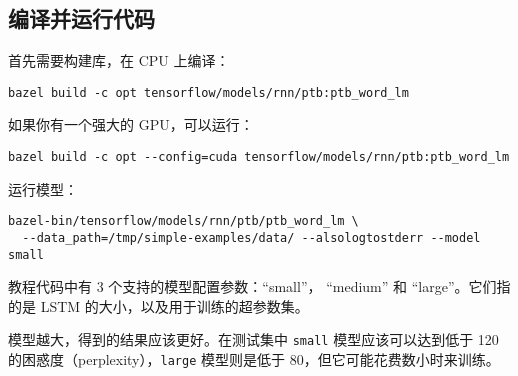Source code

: \begin{Shaded}
\begin{Highlighting}[]
\OperatorTok{=} 
\OperatorTok{=} \OperatorTok{*} 

\OperatorTok{=} \OperatorTok{=} 
  \NormalTok{(}
    \OperatorTok{=} 


\OperatorTok{=} 
\end{Highlighting}
\end{Shaded}

\subsection{编译并运行代码
}\label{ux7f16ux8bd1ux5e76ux8fd0ux884cux4ee3ux7801}

首先需要构建库，在 CPU 上编译：

\begin{verbatim}
bazel build -c opt tensorflow/models/rnn/ptb:ptb_word_lm
\end{verbatim}

如果你有一个强大的 GPU，可以运行：

\begin{verbatim}
bazel build -c opt --config=cuda tensorflow/models/rnn/ptb:ptb_word_lm
\end{verbatim}

运行模型：

\begin{verbatim}
bazel-bin/tensorflow/models/rnn/ptb/ptb_word_lm \
  --data_path=/tmp/simple-examples/data/ --alsologtostderr --model small
\end{verbatim}

教程代码中有 3 个支持的模型配置参数：``small''， ``medium'' 和
``large''。它们指的是 LSTM 的大小，以及用于训练的超参数集。

模型越大，得到的结果应该更好。在测试集中 \lstinline{small}
模型应该可以达到低于 120 的困惑度（perplexity），\lstinline{large}
模型则是低于 80，但它可能花费数小时来训练。

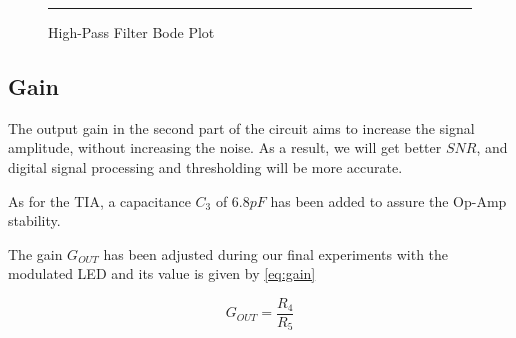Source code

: \begin{figure}[htbp]
    \centering
    \rule{35em}{0.5pt}
    \caption{High-Pass Filter Bode Plot}
    \label{fig:hpf-bode}
\end{figure}
\subsection{Gain}


The output gain in the second part of the circuit aims to increase the signal amplitude, without increasing the noise. As a result, we will get better $SNR$, and digital signal processing and thresholding will be more accurate.

As for the TIA, a capacitance $C_3$ of $6.8pF$ has been added to assure the Op-Amp stability.

The gain $G_{OUT}$ has been adjusted during our final experiments with the modulated LED and its value is given by \ref{eq:gain}

\begin{equation}
G_{OUT}  = \frac{R_{4}}{R_{5}}
\label{eq:gain}
\end{equation}


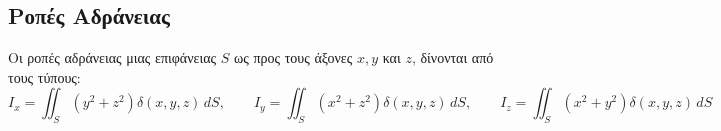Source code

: \subsection*{Ροπές Αδράνειας}

Οι ροπές αδράνειας μιας επιφάνειας $S$ ως προς τους άξονες $ x,y $ και $z$, δίνονται 
από τους τύπους:
\[
  I_{x} = \iint_{S} (y^{2}+z^{2}) \delta (x,y,z)\,{dS}, \qquad
  I_{y} = \iint_{S} (x^{2}+z^{2}) \delta (x,y,z)\,{dS}, \qquad
  I_{z} = \iint_{S} (x^{2}+y^{2}) \delta (x,y,z)\,{dS}
 \] 










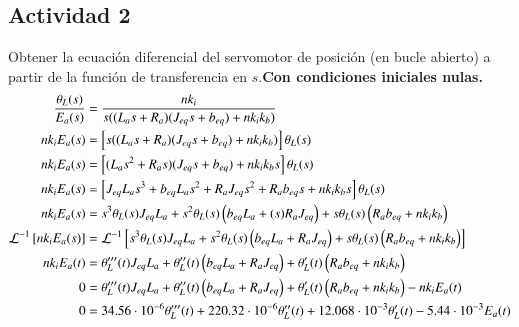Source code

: \subsection{Actividad 2}
Obtener la ecuación diferencial del servomotor de posición (en bucle
abierto) a partir de la función de transferencia en $s$.\textbf{Con condiciones iniciales nulas.}
  \vspace{-0.05in}
  \begin{equation}
    \begin{split}
      \dfrac{\theta_L(s)}{E_a(s)} &= \dfrac{nk_i}{s((L_as+R_a)(J_{eq}s+b_{eq})+nk_ik_b)}\\
      nk_iE_a(s) & = \left[s((L_as+R_a)(J_{eq}s+b_{eq})+nk_ik_b)\right]\theta_L(s)\\
      nk_iE_a(s) & = \left[(L_as^2+R_as)(J_{eq}s+b_{eq})+nk_ik_bs\right]\theta_L(s)\\
      nk_iE_a(s) & = \left[J_{eq}L_as^3+b_{eq}L_as^2+R_aJ_{eq}s^2+R_ab_{eq}s+nk_ik_bs\right]\theta_L(s)\\
      nk_iE_a(s) & = s^3\theta_L(s)J_{eq}L_a+s^2\theta_L(s)\left(b_{eq}L_a+(s)R_aJ_{eq}\right)+s\theta_L(s)\left(R_ab_{eq}+nk_ik_b\right)\\
      \mathcal{L}^{-1}\left[ nk_iE_a(s)\right] & = \mathcal{L}^{-1}\left[s^3\theta_L(s)J_{eq}L_a+s^2\theta_L(s)\left(b_{eq}L_a+R_aJ_{eq}\right)+s\theta_L(s)\left(R_ab_{eq}+nk_ik_b\right)\right]\\
       nk_iE_a(t) & = \theta_L'''(t)J_{eq}L_a+\theta_L''(t)\left(b_{eq}L_a+R_aJ_{eq}\right)+\theta_L'(t)\left(R_ab_{eq}+nk_ik_b\right)\\
0 & =
\theta_L'''(t)J_{eq}L_a+\theta_L''(t)\left(b_{eq}L_a+R_aJ_{eq}\right)+\theta_L'(t)\left(R_ab_{eq}+nk_ik_b\right)-nk_iE_a(t)\\
0 & = 34.56 \cdot 10^{-6}\theta_L'''(t)+220.32 \cdot 10^{-6}\theta_L''(t)+12.068 \cdot 10^{-3}\theta_L'(t)-5.44 \cdot 10^{-3}E_a(t)\\
\end{split}
\end{equation}

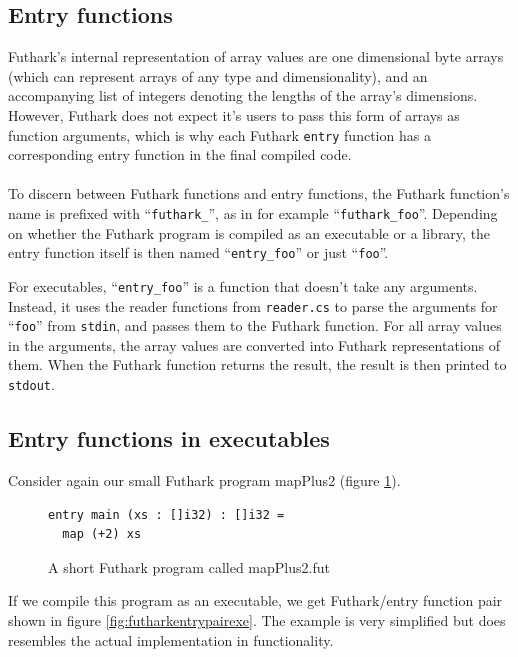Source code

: \begin{description}
\subsection{Entry functions}
\label{csharpentries}
Futhark's internal representation of array values are one dimensional byte
arrays (which can represent arrays of any type and dimensionality), and an
accompanying list of integers denoting the lengths of the array's dimensions.
However, Futhark does not expect it's users to pass this form of arrays as
function arguments, which is why each Futhark \texttt{entry} function has a
corresponding entry function in the final compiled code.
\\\\
To discern between Futhark functions and entry functions, the Futhark function's
name is prefixed with ``\texttt{futhark\_}'', as in for example
``\texttt{futhark\_foo}''.
Depending on whether the Futhark program is compiled as an executable or a
library, the entry function itself is then named ``\texttt{entry\_foo}'' or
just ``\texttt{foo}''.

For executables, ``\texttt{entry\_foo}'' is a function that doesn't take any
arguments. Instead, it uses the reader functions from \texttt{reader.cs} to parse the
arguments for ``\texttt{foo}'' from \texttt{stdin}, and passes them to the
Futhark function. For all array values in the arguments, the array values are
converted into Futhark representations of them.
When the Futhark function returns the result, the result is then printed to \texttt{stdout}.

\subsection{Entry functions in executables}
\label{entryfunctionsinexecutables}
Consider again our small Futhark program mapPlus2 (figure \ref{fig:mapplus20}).
\begin{figure}[H]
  \centering
  \begin{lstlisting}[language=Futhark]
entry main (xs : []i32) : []i32 =
  map (+2) xs
  \end{lstlisting}
  \caption{A short Futhark program called mapPlus2.fut}
  \label{fig:mapplus20}
\end{figure}

If we compile this program as an executable, we get Futhark/entry function pair
shown in figure \ref{fig:futharkentrypairexe}. The example is very simplified
but does resembles the actual implementation in functionality.


\end{description}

—————

### WHAT THIS TASK INVOLVES
The records above should be duplicated exactly, with none of their pictures kept.

### RESULT
Source code

: \begin{Shaded}
\begin{Highlighting}[]
\OperatorTok{=} 
\OperatorTok{=} \OperatorTok{*} 

\OperatorTok{=} \OperatorTok{=} 
  \NormalTok{(}
    \OperatorTok{=} 


\OperatorTok{=} 
\end{Highlighting}
\end{Shaded}

\subsection{编译并运行代码
}\label{ux7f16ux8bd1ux5e76ux8fd0ux884cux4ee3ux7801}

首先需要构建库，在 CPU 上编译：

\begin{verbatim}
bazel build -c opt tensorflow/models/rnn/ptb:ptb_word_lm
\end{verbatim}

如果你有一个强大的 GPU，可以运行：

\begin{verbatim}
bazel build -c opt --config=cuda tensorflow/models/rnn/ptb:ptb_word_lm
\end{verbatim}

运行模型：

\begin{verbatim}
bazel-bin/tensorflow/models/rnn/ptb/ptb_word_lm \
  --data_path=/tmp/simple-examples/data/ --alsologtostderr --model small
\end{verbatim}

教程代码中有 3 个支持的模型配置参数：``small''， ``medium'' 和
``large''。它们指的是 LSTM 的大小，以及用于训练的超参数集。

模型越大，得到的结果应该更好。在测试集中 \lstinline{small}
模型应该可以达到低于 120 的困惑度（perplexity），\lstinline{large}
模型则是低于 80，但它可能花费数小时来训练。

Source code

: \begin{figure}[htbp]
    \centering
    \rule{35em}{0.5pt}
    \caption{High-Pass Filter Bode Plot}
    \label{fig:hpf-bode}
\end{figure}
\subsection{Gain}


The output gain in the second part of the circuit aims to increase the signal amplitude, without increasing the noise. As a result, we will get better $SNR$, and digital signal processing and thresholding will be more accurate.

As for the TIA, a capacitance $C_3$ of $6.8pF$ has been added to assure the Op-Amp stability.

The gain $G_{OUT}$ has been adjusted during our final experiments with the modulated LED and its value is given by \ref{eq:gain}

\begin{equation}
G_{OUT}  = \frac{R_{4}}{R_{5}}
\label{eq:gain}
\end{equation}


Source code

: \subsection*{Ροπές Αδράνειας}

Οι ροπές αδράνειας μιας επιφάνειας $S$ ως προς τους άξονες $ x,y $ και $z$, δίνονται 
από τους τύπους:
\[
  I_{x} = \iint_{S} (y^{2}+z^{2}) \delta (x,y,z)\,{dS}, \qquad
  I_{y} = \iint_{S} (x^{2}+z^{2}) \delta (x,y,z)\,{dS}, \qquad
  I_{z} = \iint_{S} (x^{2}+y^{2}) \delta (x,y,z)\,{dS}
 \] 










Source code

: \subsection{Actividad 2}
Obtener la ecuación diferencial del servomotor de posición (en bucle
abierto) a partir de la función de transferencia en $s$.\textbf{Con condiciones iniciales nulas.}
  \vspace{-0.05in}
  \begin{equation}
    \begin{split}
      \dfrac{\theta_L(s)}{E_a(s)} &= \dfrac{nk_i}{s((L_as+R_a)(J_{eq}s+b_{eq})+nk_ik_b)}\\
      nk_iE_a(s) & = \left[s((L_as+R_a)(J_{eq}s+b_{eq})+nk_ik_b)\right]\theta_L(s)\\
      nk_iE_a(s) & = \left[(L_as^2+R_as)(J_{eq}s+b_{eq})+nk_ik_bs\right]\theta_L(s)\\
      nk_iE_a(s) & = \left[J_{eq}L_as^3+b_{eq}L_as^2+R_aJ_{eq}s^2+R_ab_{eq}s+nk_ik_bs\right]\theta_L(s)\\
      nk_iE_a(s) & = s^3\theta_L(s)J_{eq}L_a+s^2\theta_L(s)\left(b_{eq}L_a+(s)R_aJ_{eq}\right)+s\theta_L(s)\left(R_ab_{eq}+nk_ik_b\right)\\
      \mathcal{L}^{-1}\left[ nk_iE_a(s)\right] & = \mathcal{L}^{-1}\left[s^3\theta_L(s)J_{eq}L_a+s^2\theta_L(s)\left(b_{eq}L_a+R_aJ_{eq}\right)+s\theta_L(s)\left(R_ab_{eq}+nk_ik_b\right)\right]\\
       nk_iE_a(t) & = \theta_L'''(t)J_{eq}L_a+\theta_L''(t)\left(b_{eq}L_a+R_aJ_{eq}\right)+\theta_L'(t)\left(R_ab_{eq}+nk_ik_b\right)\\
0 & =
\theta_L'''(t)J_{eq}L_a+\theta_L''(t)\left(b_{eq}L_a+R_aJ_{eq}\right)+\theta_L'(t)\left(R_ab_{eq}+nk_ik_b\right)-nk_iE_a(t)\\
0 & = 34.56 \cdot 10^{-6}\theta_L'''(t)+220.32 \cdot 10^{-6}\theta_L''(t)+12.068 \cdot 10^{-3}\theta_L'(t)-5.44 \cdot 10^{-3}E_a(t)\\
\end{split}
\end{equation}

Source code

: \begin{description}
\subsection{Entry functions}
\label{csharpentries}
Futhark's internal representation of array values are one dimensional byte
arrays (which can represent arrays of any type and dimensionality), and an
accompanying list of integers denoting the lengths of the array's dimensions.
However, Futhark does not expect it's users to pass this form of arrays as
function arguments, which is why each Futhark \texttt{entry} function has a
corresponding entry function in the final compiled code.
\\\\
To discern between Futhark functions and entry functions, the Futhark function's
name is prefixed with ``\texttt{futhark\_}'', as in for example
``\texttt{futhark\_foo}''.
Depending on whether the Futhark program is compiled as an executable or a
library, the entry function itself is then named ``\texttt{entry\_foo}'' or
just ``\texttt{foo}''.

For executables, ``\texttt{entry\_foo}'' is a function that doesn't take any
arguments. Instead, it uses the reader functions from \texttt{reader.cs} to parse the
arguments for ``\texttt{foo}'' from \texttt{stdin}, and passes them to the
Futhark function. For all array values in the arguments, the array values are
converted into Futhark representations of them.
When the Futhark function returns the result, the result is then printed to \texttt{stdout}.

\subsection{Entry functions in executables}
\label{entryfunctionsinexecutables}
Consider again our small Futhark program mapPlus2 (figure \ref{fig:mapplus20}).
\begin{figure}[H]
  \centering
  \begin{lstlisting}[language=Futhark]
entry main (xs : []i32) : []i32 =
  map (+2) xs
  \end{lstlisting}
  \caption{A short Futhark program called mapPlus2.fut}
  \label{fig:mapplus20}
\end{figure}

If we compile this program as an executable, we get Futhark/entry function pair
shown in figure \ref{fig:futharkentrypairexe}. The example is very simplified
but does resembles the actual implementation in functionality.


\end{description}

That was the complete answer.